Data provided:
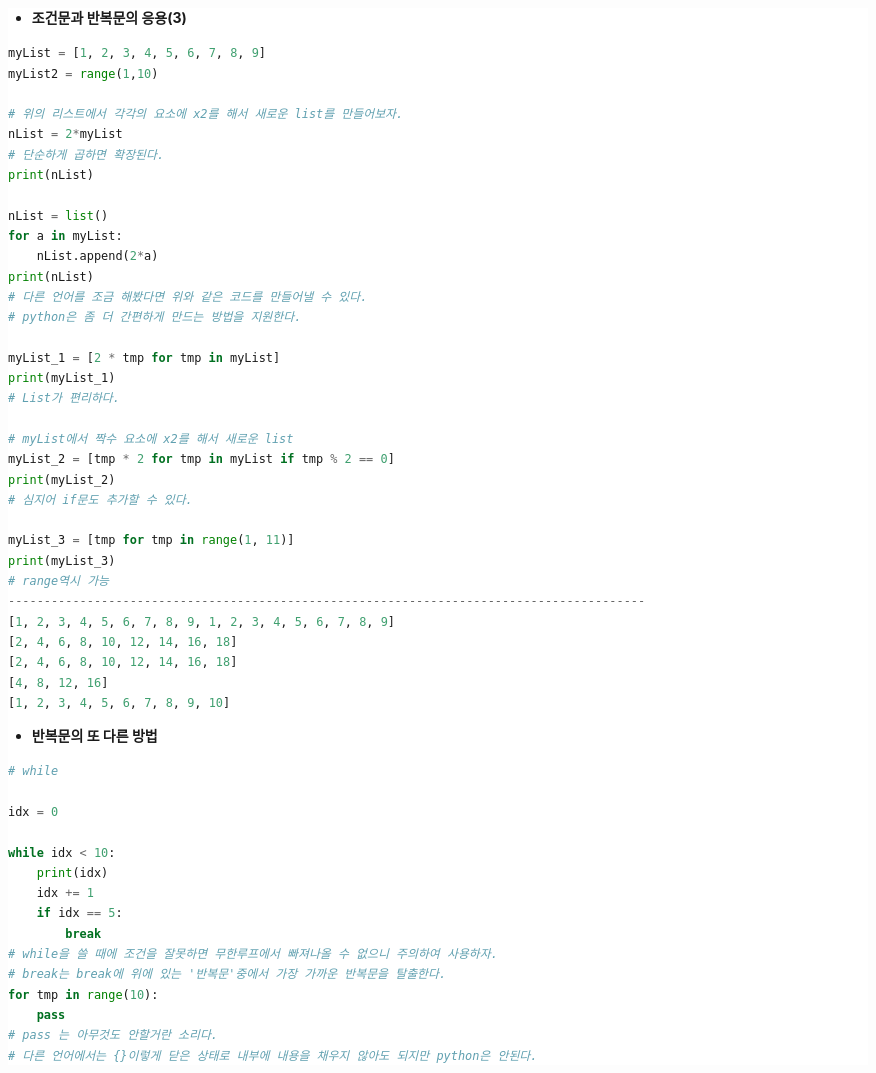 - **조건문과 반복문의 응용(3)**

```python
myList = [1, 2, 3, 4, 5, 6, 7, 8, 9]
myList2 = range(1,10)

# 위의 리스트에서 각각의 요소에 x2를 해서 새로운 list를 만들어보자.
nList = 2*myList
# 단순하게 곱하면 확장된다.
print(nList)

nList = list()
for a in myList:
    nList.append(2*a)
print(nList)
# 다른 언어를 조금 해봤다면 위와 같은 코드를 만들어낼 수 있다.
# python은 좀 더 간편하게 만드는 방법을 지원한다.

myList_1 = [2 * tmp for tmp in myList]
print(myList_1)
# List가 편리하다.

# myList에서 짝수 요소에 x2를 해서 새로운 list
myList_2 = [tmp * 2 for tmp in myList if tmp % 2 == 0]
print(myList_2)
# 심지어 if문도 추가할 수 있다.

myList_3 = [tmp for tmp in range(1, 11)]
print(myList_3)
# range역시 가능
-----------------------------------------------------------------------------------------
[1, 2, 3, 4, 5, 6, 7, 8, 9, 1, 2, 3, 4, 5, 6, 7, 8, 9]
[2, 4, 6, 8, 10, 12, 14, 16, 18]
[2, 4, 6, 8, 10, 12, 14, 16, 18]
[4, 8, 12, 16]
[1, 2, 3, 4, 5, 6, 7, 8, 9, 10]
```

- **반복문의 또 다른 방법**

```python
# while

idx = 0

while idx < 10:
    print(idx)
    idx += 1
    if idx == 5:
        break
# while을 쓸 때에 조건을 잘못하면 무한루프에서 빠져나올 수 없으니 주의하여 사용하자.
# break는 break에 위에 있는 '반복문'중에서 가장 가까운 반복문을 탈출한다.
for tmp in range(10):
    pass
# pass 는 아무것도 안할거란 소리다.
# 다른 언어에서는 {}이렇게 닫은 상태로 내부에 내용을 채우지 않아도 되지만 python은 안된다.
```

What the task requires: Please print each entry exactly as it stands, without the pictures.

Solution:
 - **조건문과 반복문의 응용(3)**

```python
myList = [1, 2, 3, 4, 5, 6, 7, 8, 9]
myList2 = range(1,10)

# 위의 리스트에서 각각의 요소에 x2를 해서 새로운 list를 만들어보자.
nList = 2*myList
# 단순하게 곱하면 확장된다.
print(nList)

nList = list()
for a in myList:
    nList.append(2*a)
print(nList)
# 다른 언어를 조금 해봤다면 위와 같은 코드를 만들어낼 수 있다.
# python은 좀 더 간편하게 만드는 방법을 지원한다.

myList_1 = [2 * tmp for tmp in myList]
print(myList_1)
# List가 편리하다.

# myList에서 짝수 요소에 x2를 해서 새로운 list
myList_2 = [tmp * 2 for tmp in myList if tmp % 2 == 0]
print(myList_2)
# 심지어 if문도 추가할 수 있다.

myList_3 = [tmp for tmp in range(1, 11)]
print(myList_3)
# range역시 가능
-----------------------------------------------------------------------------------------
[1, 2, 3, 4, 5, 6, 7, 8, 9, 1, 2, 3, 4, 5, 6, 7, 8, 9]
[2, 4, 6, 8, 10, 12, 14, 16, 18]
[2, 4, 6, 8, 10, 12, 14, 16, 18]
[4, 8, 12, 16]
[1, 2, 3, 4, 5, 6, 7, 8, 9, 10]
```

- **반복문의 또 다른 방법**

```python
# while

idx = 0

while idx < 10:
    print(idx)
    idx += 1
    if idx == 5:
        break
# while을 쓸 때에 조건을 잘못하면 무한루프에서 빠져나올 수 없으니 주의하여 사용하자.
# break는 break에 위에 있는 '반복문'중에서 가장 가까운 반복문을 탈출한다.
for tmp in range(10):
    pass
# pass 는 아무것도 안할거란 소리다.
# 다른 언어에서는 {}이렇게 닫은 상태로 내부에 내용을 채우지 않아도 되지만 python은 안된다.
```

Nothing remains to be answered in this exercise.